McDowell v. . Bradley

This suit was brought in the Country Court, and after a verdict and judgment against the plaintiff, he appealed to the Superior Court; but he gave bond with only one surety. At the term at which the transcript was filed the defendant moved to dismiss the appeal because there was but one surety to the appeal bond. The plaintiff then showed that the defendant had, during that term, summoned witnesses, and, by leave of the court, he filed a new bond with two sufficient sureties for the prosecution of the appeal. Whereupon the court refused the defendant's motion, but allowed him an appeal. The Court thinks the decision of his Honor right. No weight is allowed to the circumstance that the defendant took out subpoenas, as he might not then have known of the deficiency in the bond; and the motion, we think (93) is in due time at the first term and before the trial begins. It is not within any of the cases in which it has been held that the appellee waived his right to a better bond by his laches, for in neither of them was the motion at the first term. Ferguson v.McCarter, 4 N.C. 544; Wallace v. Corbit, 26 N.C. 45. Unless waived by his delay the statute expressly requires that number at least; and the court would have been bound to dismiss this appeal if such a bond had not been given. But we think the new bond was an answer to the defendant's motion, for it fully meets the purposes of the act and the ends of justice by effectually securing the appellee, and, substantially, by the means prescribed in the statute. Although the proper bond was not taken at the proper time, yet the Court has the power to supply the omission, as was done with respect to certiorari bonds in the cases of Fox v. Steel,4 N.C. 48, and Rosseau v. Thornberry, 4 N.C. 326. The act of 1810, Rev. Stat., ch. 4, sec. 16, *Page 77 requires the clerk of the County Court to take the bond, as in cases of appeals, and send it up with the record; yet upon a motion to dismiss for the want of such a bond the plaintiff in the certiorari was allowed to give a proper bond in the Superior Court.
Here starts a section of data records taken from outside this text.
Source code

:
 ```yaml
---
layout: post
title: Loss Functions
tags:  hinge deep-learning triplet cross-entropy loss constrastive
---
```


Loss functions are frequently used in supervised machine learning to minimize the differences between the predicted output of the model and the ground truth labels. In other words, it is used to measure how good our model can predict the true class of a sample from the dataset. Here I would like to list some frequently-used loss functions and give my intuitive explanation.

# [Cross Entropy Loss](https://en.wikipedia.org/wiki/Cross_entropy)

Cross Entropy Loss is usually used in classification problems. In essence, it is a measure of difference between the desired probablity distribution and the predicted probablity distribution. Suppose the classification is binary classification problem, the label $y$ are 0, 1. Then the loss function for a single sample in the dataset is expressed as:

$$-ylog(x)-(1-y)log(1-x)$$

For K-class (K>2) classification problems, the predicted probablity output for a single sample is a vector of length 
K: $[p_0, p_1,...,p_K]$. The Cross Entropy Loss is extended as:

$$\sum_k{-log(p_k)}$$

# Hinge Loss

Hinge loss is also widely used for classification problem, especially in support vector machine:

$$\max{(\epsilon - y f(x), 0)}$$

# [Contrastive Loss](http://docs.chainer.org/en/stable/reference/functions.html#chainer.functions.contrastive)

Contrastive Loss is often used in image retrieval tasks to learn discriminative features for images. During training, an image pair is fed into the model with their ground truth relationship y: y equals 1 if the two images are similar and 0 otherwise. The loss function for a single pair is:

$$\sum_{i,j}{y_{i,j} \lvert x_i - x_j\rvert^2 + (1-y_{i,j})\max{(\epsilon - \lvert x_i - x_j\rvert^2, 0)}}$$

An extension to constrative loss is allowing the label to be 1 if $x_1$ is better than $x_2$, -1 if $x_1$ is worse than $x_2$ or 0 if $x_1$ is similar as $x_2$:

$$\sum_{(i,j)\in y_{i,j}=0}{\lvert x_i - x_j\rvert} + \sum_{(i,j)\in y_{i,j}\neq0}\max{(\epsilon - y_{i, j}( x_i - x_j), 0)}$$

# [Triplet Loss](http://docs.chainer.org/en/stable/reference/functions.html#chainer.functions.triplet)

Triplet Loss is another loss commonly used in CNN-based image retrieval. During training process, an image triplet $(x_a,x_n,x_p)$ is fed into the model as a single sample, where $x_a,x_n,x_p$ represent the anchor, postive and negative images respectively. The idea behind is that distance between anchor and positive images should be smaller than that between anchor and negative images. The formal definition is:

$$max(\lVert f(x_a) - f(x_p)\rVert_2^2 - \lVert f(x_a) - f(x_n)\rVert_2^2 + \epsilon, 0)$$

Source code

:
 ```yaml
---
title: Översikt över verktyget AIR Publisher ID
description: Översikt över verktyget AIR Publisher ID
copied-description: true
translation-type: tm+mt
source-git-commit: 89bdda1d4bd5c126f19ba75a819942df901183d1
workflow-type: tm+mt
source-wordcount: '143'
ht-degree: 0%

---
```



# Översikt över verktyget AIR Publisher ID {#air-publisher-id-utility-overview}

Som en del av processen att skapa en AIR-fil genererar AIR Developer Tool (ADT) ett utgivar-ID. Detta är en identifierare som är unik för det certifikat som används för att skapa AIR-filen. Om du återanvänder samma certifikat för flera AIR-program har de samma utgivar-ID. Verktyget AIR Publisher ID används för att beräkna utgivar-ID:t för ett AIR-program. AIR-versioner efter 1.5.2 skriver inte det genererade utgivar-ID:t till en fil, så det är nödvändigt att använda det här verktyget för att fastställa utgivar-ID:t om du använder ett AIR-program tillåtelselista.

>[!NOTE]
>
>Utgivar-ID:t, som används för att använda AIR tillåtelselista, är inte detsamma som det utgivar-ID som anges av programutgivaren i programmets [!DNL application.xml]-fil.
It was argued that this plaintiff should have been put to hiscertiorari, because on the bond then to be given there would be a summary judgment, which cannot be on the present one. If there were the difference in the remedy supposed it does not follow that the delay and expense should be thrown on the plaintiff, which would arise from dismissing the appeal. But, we think, the objection is founded on a mistake as to the remedy. It is clearly in the power of the court to require from time to time further security for the costs from the plaintiff, and the sureties in the new bonds are bound for all the costs, at whatever period accrued; and, certainly, since the act of 1831, Rev. St., ch. 31, sec. 133, they are liable summarily. The acts giving the summary judgments, being remedial, are to be (94) construed literally, as authorizing judgments on motion upon all bonds given at any stage of the case for the prosecution of a suit on an appeal.

This opinion will be certified to the Superior Court.

PER CURIAM. Ordered accordingly.

Cited: Robinson v. Bryan, 34 N.C. 183; Russell v. Saunders, 48 N.C. 432;Stickney v. Cox, 61 N.C. 496; Wall v. Fairly, 66 N.C. 386.